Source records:
+ + + +

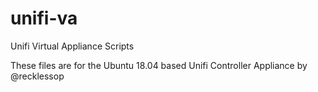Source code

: # unifi-va
Unifi Virtual Appliance Scripts

These files are for the Ubuntu 18.04 based Unifi Controller Appliance by @recklessop
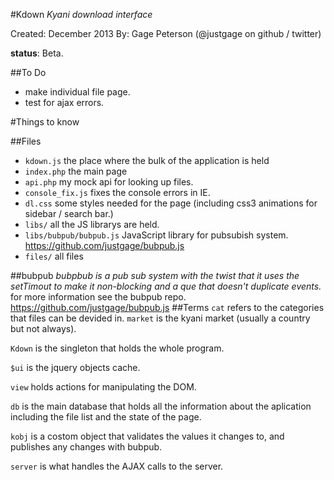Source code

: #Kdown
_Kyani download interface_

Created: December 2013
By:      Gage Peterson (@justgage on github / twitter)

__status__: Beta.

##To Do
- make individual file page.
- test for ajax errors.

#Things to know

##Files
- `kdown.js` the place where the bulk of the application is held
- `index.php` the main page
- `api.php` my mock api for looking up files.
- `console_fix.js` fixes the console errors in IE.
- `dl.css` some styles needed for the page (including css3 animations for sidebar / search bar.)
- `libs/` all the JS librarys are held.
- `libs/bubpub/bubpub.js` JavaScript library for pubsubish system. <https://github.com/justgage/bubpub.js>
- `files/` all files 

##bubpub
_bubpbub is a pub sub system with the twist that it uses the setTimout to make it non-blocking and a que that doesn't duplicate events._
for more information see the bubpub repo. https://github.com/justgage/bubpub.js
##Terms
`cat` refers to the categories that files can be devided in. 
`market` is the kyani market (usually a country but not always).


`Kdown` is the singleton that holds the whole program.

`$ui` is the jquery objects cache.

`view` holds actions for manipulating the DOM.

`db` is the main database that holds all the information about the aplication including the file list and the state of the page.

`kobj` is a costom object that validates the values it changes to, and publishes any changes with bubpub. 

`server` is what handles the AJAX calls to the server. 








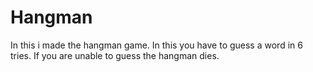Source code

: # Hangman
In this i made the hangman game. In this you have to guess a word in 6 tries. If you are unable to guess the hangman dies.
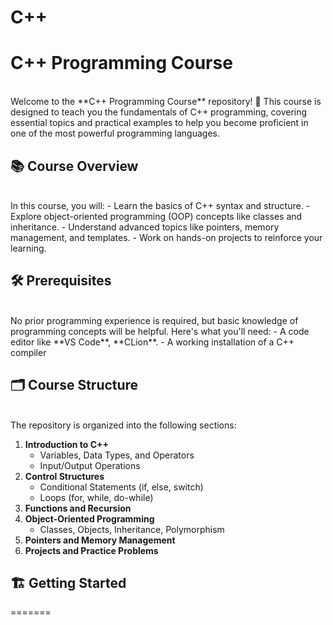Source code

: # C++ 
# C++ Programming Course
<br>
Welcome to the **C++ Programming Course** repository! 🚀 This course is designed to teach you the fundamentals of C++ programming, covering essential topics and practical examples to help you become proficient in one of the most powerful programming languages.

## 📚 Course Overview
<br>
In this course, you will:
- Learn the basics of C++ syntax and structure.
- Explore object-oriented programming (OOP) concepts like classes and inheritance.
- Understand advanced topics like pointers, memory management, and templates.
- Work on hands-on projects to reinforce your learning.

## 🛠️ Prerequisites
<br>
No prior programming experience is required, but basic knowledge of programming concepts will be helpful. Here's what you'll need:
- A code editor like **VS Code**, **CLion**.
- A working installation of a C++ compiler 

## 🗂️ Course Structure
<br>
The repository is organized into the following sections:

1. **Introduction to C++**
   - Variables, Data Types, and Operators
   - Input/Output Operations
2. **Control Structures**
   - Conditional Statements (if, else, switch)
   - Loops (for, while, do-while)
3. **Functions and Recursion**
4. **Object-Oriented Programming**
   - Classes, Objects, Inheritance, Polymorphism
5. **Pointers and Memory Management**
6. **Projects and Practice Problems**

## 🏗️ Getting Started

=======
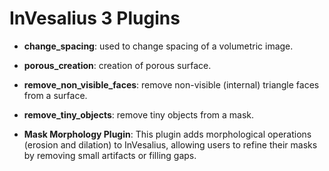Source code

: # InVesalius 3 Plugins

- **change_spacing**: used to change spacing of a volumetric image.
- **porous_creation**: creation of porous surface.
- **remove_non_visible_faces**: remove non-visible (internal) triangle faces from a surface.
- **remove_tiny_objects**: remove tiny objects from a mask.

- **Mask Morphology Plugin**: This plugin adds morphological operations (erosion and dilation) to InVesalius, allowing users to refine their masks by removing small artifacts or filling gaps.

+ + + +

Task to complete ->
Return, with no change at all, every line in the entries above from the line containing "In this course, you" through the line containing "- Work on hands-on".

Your solution ->
In this course, you will:
- Learn the basics of C++ syntax and structure.
- Explore object-oriented programming (OOP) concepts like classes and inheritance.
- Understand advanced topics like pointers, memory management, and templates.
- Work on hands-on projects to reinforce your learning.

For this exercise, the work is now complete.